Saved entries
▬▬▬▬▬▬

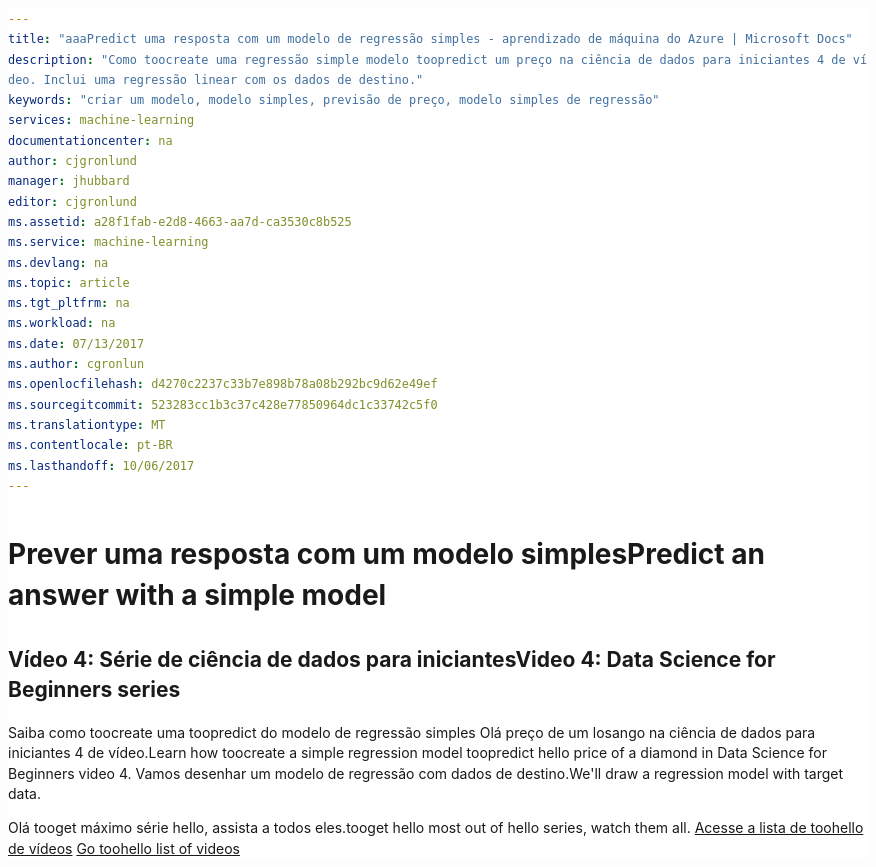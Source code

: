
 ```yaml
---
title: "aaaPredict uma resposta com um modelo de regressão simples - aprendizado de máquina do Azure | Microsoft Docs"
description: "Como toocreate uma regressão simple modelo toopredict um preço na ciência de dados para iniciantes 4 de vídeo. Inclui uma regressão linear com os dados de destino."
keywords: "criar um modelo, modelo simples, previsão de preço, modelo simples de regressão"
services: machine-learning
documentationcenter: na
author: cjgronlund
manager: jhubbard
editor: cjgronlund
ms.assetid: a28f1fab-e2d8-4663-aa7d-ca3530c8b525
ms.service: machine-learning
ms.devlang: na
ms.topic: article
ms.tgt_pltfrm: na
ms.workload: na
ms.date: 07/13/2017
ms.author: cgronlun
ms.openlocfilehash: d4270c2237c33b7e898b78a08b292bc9d62e49ef
ms.sourcegitcommit: 523283cc1b3c37c428e77850964dc1c33742c5f0
ms.translationtype: MT
ms.contentlocale: pt-BR
ms.lasthandoff: 10/06/2017
---
```

# <a name="predict-an-answer-with-a-simple-model"></a><span data-ttu-id="8d1ab-105">Prever uma resposta com um modelo simples</span><span class="sxs-lookup"><span data-stu-id="8d1ab-105">Predict an answer with a simple model</span></span>
## <a name="video-4-data-science-for-beginners-series"></a><span data-ttu-id="8d1ab-106">Vídeo 4: Série de ciência de dados para iniciantes</span><span class="sxs-lookup"><span data-stu-id="8d1ab-106">Video 4: Data Science for Beginners series</span></span>
<span data-ttu-id="8d1ab-107">Saiba como toocreate uma toopredict do modelo de regressão simples Olá preço de um losango na ciência de dados para iniciantes 4 de vídeo.</span><span class="sxs-lookup"><span data-stu-id="8d1ab-107">Learn how toocreate a simple regression model toopredict hello price of a diamond in Data Science for Beginners video 4.</span></span> <span data-ttu-id="8d1ab-108">Vamos desenhar um modelo de regressão com dados de destino.</span><span class="sxs-lookup"><span data-stu-id="8d1ab-108">We'll draw a regression model with target data.</span></span>

<span data-ttu-id="8d1ab-109">Olá tooget máximo série hello, assista a todos eles.</span><span class="sxs-lookup"><span data-stu-id="8d1ab-109">tooget hello most out of hello series, watch them all.</span></span> <span data-ttu-id="8d1ab-110">[Acesse a lista de toohello de vídeos](#other-videos-in-this-series)
</span><span class="sxs-lookup"><span data-stu-id="8d1ab-110">[Go toohello list of videos](#other-videos-in-this-series)
</span></span><br>
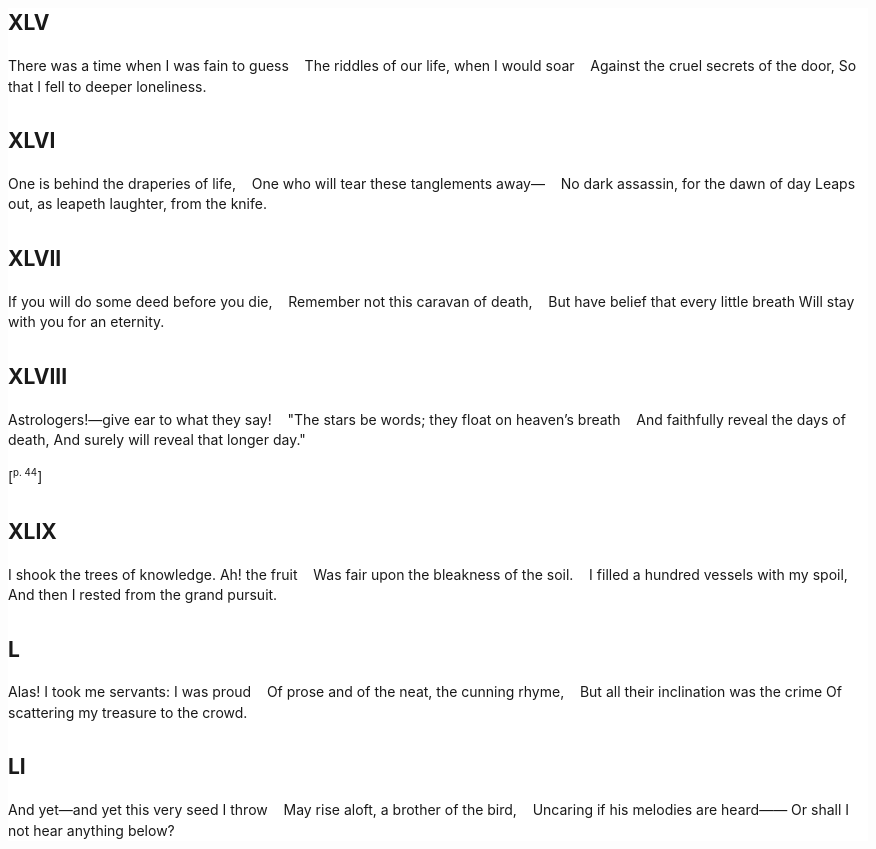 ## XLV

There was a time when I was fain to guess
&nbsp;&nbsp;&nbsp;The riddles of our life, when I would soar
&nbsp;&nbsp;&nbsp;Against the cruel secrets of the door,
So that I fell to deeper loneliness.

## XLVI

One is behind the draperies of life,
&nbsp;&nbsp;&nbsp;One who will tear these tanglements away—
&nbsp;&nbsp;&nbsp;No dark assassin, for the dawn of day
Leaps out, as leapeth laughter, from the knife.

## XLVII

If you will do some deed before you die,
&nbsp;&nbsp;&nbsp;Remember not this caravan of death,
&nbsp;&nbsp;&nbsp;But have belief that every little breath
Will stay with you for an eternity.

## XLVIII

Astrologers!—give ear to what they say!
&nbsp;&nbsp;&nbsp;"The stars be words; they float on heaven’s breath
&nbsp;&nbsp;&nbsp;And faithfully reveal the days of death,
And surely will reveal that longer day."

<span id="p44">[<sup><small>p. 44</small></sup>]</span>

## XLIX

I shook the trees of knowledge. Ah! the fruit
&nbsp;&nbsp;&nbsp;Was fair upon the bleakness of the soil.
&nbsp;&nbsp;&nbsp;I filled a hundred vessels with my spoil,
And then I rested from the grand pursuit.

## L

Alas! I took me servants: I was proud
&nbsp;&nbsp;&nbsp;Of prose and of the neat, the cunning rhyme,
&nbsp;&nbsp;&nbsp;But all their inclination was the crime
Of scattering my treasure to the crowd.

## LI

And yet—and yet this very seed I throw
&nbsp;&nbsp;&nbsp;May rise aloft, a brother of the bird,
&nbsp;&nbsp;&nbsp;Uncaring if his melodies are heard——
Or shall I not hear anything below?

▬▬▬▬▬▬

EXERCISE DIRECTIONS: Of the entries above, repeat exactly the lines from the line with "There was a time when I was fain to guess" through the line with "I shook the trees of knowledge. Ah! the fruit", both of them included.

EXERCISE SOLUTION:
There was a time when I was fain to guess
&nbsp;&nbsp;&nbsp;The riddles of our life, when I would soar
&nbsp;&nbsp;&nbsp;Against the cruel secrets of the door,
So that I fell to deeper loneliness.

## XLVI

One is behind the draperies of life,
&nbsp;&nbsp;&nbsp;One who will tear these tanglements away—
&nbsp;&nbsp;&nbsp;No dark assassin, for the dawn of day
Leaps out, as leapeth laughter, from the knife.

## XLVII

If you will do some deed before you die,
&nbsp;&nbsp;&nbsp;Remember not this caravan of death,
&nbsp;&nbsp;&nbsp;But have belief that every little breath
Will stay with you for an eternity.

## XLVIII

Astrologers!—give ear to what they say!
&nbsp;&nbsp;&nbsp;"The stars be words; they float on heaven’s breath
&nbsp;&nbsp;&nbsp;And faithfully reveal the days of death,
And surely will reveal that longer day."

<span id="p44">[<sup><small>p. 44</small></sup>]</span>

## XLIX

I shook the trees of knowledge. Ah! the fruit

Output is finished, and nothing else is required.